Art

Marfa Invitational Brings the Art Market to the Desert

Marfa Invitational founder Michael Phelan and his wife Melissa Bent, who is on MI’s board of advisors.
Marfa Invitational founder Michael Phelan and his wife Melissa Bent, who is on MI’s board of advisors.

“I like to say all roads lead to Marfa,” jokes Michael Phelan, the artist and founding director of Marfa Invitational, an art fair and immersive installation debuting April 4 through 7.

“Literally, the world comes to us.”

Ever since Donald Judd turned a former army base in West Texas into a contemporary art mecca in the 1970s, the tiny town perched on the edge of the Chihuahuan desert has gained an almost preternatural appeal. More than 200 miles from the nearest airport, artists, gallerists, musicians and cultural arbiters have flocked to Marfa on a sort of pilgrimage; most have emerged proclaiming that the experience is nothing short of transcendental.
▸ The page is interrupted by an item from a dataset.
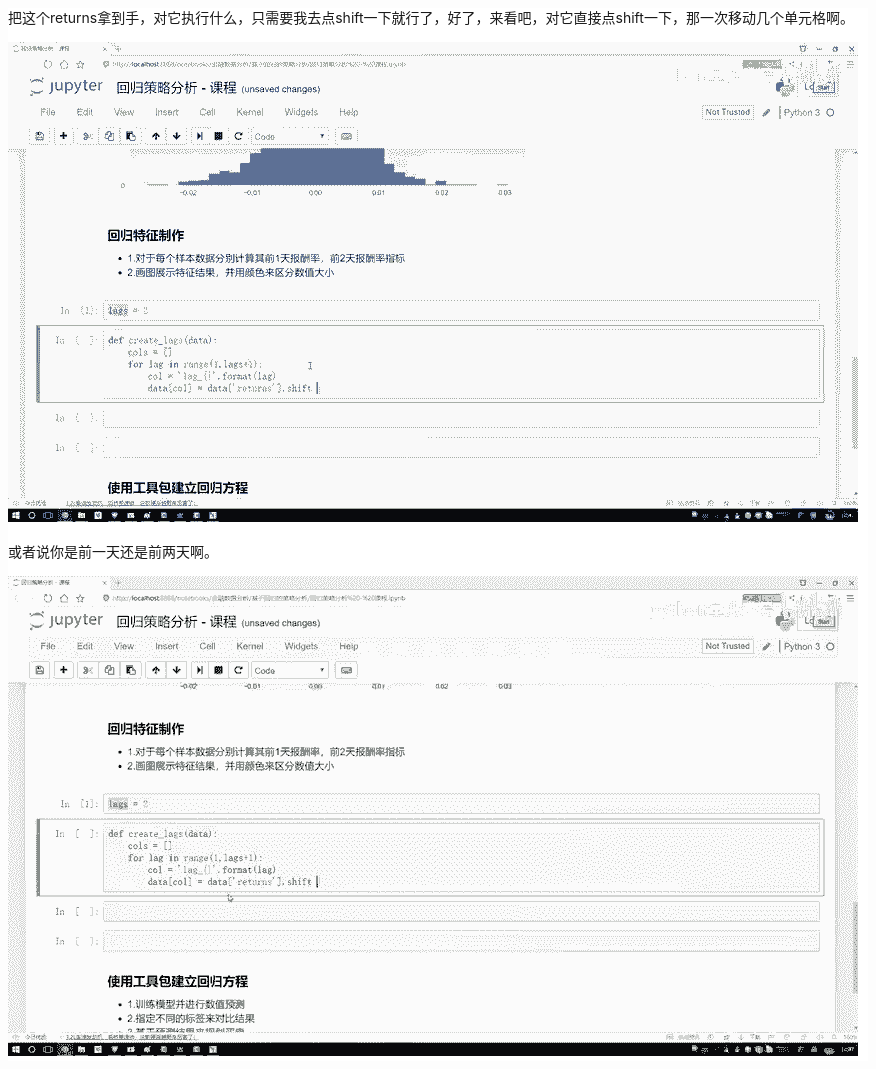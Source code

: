 把这个returns拿到手，对它执行什么，只需要我去点shift一下就行了，好了，来看吧，对它直接点shift一下，那一次移动几个单元格啊。



![](img/b5474b7dbc60014c4a92f8443d78e89f_20.png)

或者说你是前一天还是前两天啊。

![](img/b5474b7dbc60014c4a92f8443d78e89f_22.png)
That’s certainly true for Phelan, who fatefully settled in the town in 2005. Arriving in Marfa to install a commission for the contemporary art space Ballroom Marfa, Phelan found boundless creative energy and inspiration in the town of merely 2,000 people. Purchasing and converting a 4,000-square-foot former gas station into a live/work compound, Phelan mounted United Artists, Ltd. gallery, which would come to show leading contemporary artists like Carol Bove and Wade Guyton. He found love in the process, marrying fellow gallerist Melissa Bent after she joined the gallery in 2013. Now, alongside his business partner Kenneth Bauso, Phelan is launching Marfa Invitational to bring some of that desert magic to the art-collecting masses.

With just 10 galleries exhibiting 10 artists at the newly constructed Saint George Hall, an adjacent part of the Hotel Saint George, the event is intentionally intimate, a way of preserving Marfa’s spiritual allure. “I wanted to give collectors time to really experience the work while filtering out the distractions and noise of mall-like fairs,” says Phelan.

A selection of contemporary galleries, chosen for their outsize influence, will form part of the inaugural fair. New York’s Marianne Boesky is presenting Svenja Deininger’s intimate abstract paintings; Sargent’s Daughters will bring along Emily Furr’s looming, blood-red canvases charged with phallic innuendo, and Miami’s Bill Brady gallery will show the haunting, figurative works of Tomoo Gokita.

Blending dynamic installations with artist talks, cocktail parties and mingling in dramatically vast landscapes, Marfa Invitational aims to pare the art fair experience down into a solemn, almost sacred affair. “This is about reaping what Judd first experienced,” says Phelan, “and making space to view art in a unique and singular manner.”